**WHAT YOU ARE ASKED TO DO**
Lift out each line of the data that holds "Pearson".

**Saved data entries**
--- START ---
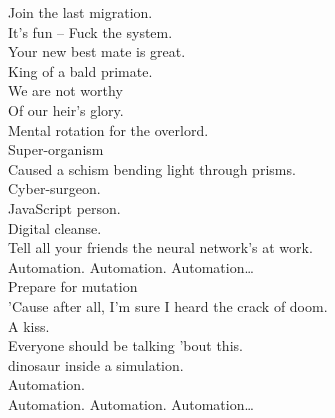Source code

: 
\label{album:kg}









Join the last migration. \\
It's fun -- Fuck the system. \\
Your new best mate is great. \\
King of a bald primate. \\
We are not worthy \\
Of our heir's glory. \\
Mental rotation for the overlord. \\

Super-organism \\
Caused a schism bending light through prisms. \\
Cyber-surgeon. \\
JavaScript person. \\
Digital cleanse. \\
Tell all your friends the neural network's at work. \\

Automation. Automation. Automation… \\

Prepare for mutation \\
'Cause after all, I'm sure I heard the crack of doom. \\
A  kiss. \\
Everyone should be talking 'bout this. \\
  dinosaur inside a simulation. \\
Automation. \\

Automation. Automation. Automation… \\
--- END ---
--- START ---
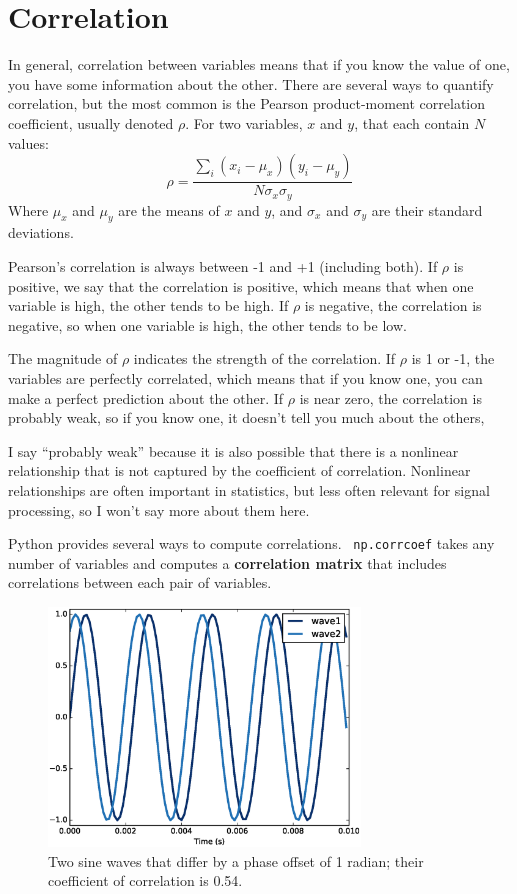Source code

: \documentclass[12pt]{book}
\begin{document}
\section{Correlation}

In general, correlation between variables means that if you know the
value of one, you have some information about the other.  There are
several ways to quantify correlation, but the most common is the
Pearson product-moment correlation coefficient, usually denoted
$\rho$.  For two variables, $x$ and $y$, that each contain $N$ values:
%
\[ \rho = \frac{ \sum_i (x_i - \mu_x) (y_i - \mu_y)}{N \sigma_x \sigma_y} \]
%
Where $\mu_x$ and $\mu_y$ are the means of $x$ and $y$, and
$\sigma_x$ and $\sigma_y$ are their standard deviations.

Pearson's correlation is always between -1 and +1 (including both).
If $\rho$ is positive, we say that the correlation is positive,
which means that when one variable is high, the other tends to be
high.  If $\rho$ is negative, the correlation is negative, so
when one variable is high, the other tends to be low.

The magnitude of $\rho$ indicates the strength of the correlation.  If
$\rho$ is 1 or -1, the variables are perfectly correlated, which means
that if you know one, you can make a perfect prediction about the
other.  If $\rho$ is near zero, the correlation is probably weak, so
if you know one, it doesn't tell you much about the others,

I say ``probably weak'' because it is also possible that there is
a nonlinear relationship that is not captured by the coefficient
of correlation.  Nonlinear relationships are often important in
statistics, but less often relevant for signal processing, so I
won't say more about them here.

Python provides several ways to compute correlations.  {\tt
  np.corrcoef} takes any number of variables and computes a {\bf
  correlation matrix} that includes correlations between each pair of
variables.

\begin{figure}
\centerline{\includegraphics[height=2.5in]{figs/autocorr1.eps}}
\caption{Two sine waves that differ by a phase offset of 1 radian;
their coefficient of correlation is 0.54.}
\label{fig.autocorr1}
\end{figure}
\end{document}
--- END ---
**RESULT OF THE TASK**
Pearson product-moment correlation coefficient, usually denoted
Pearson's correlation is always between -1 and +1 (including both).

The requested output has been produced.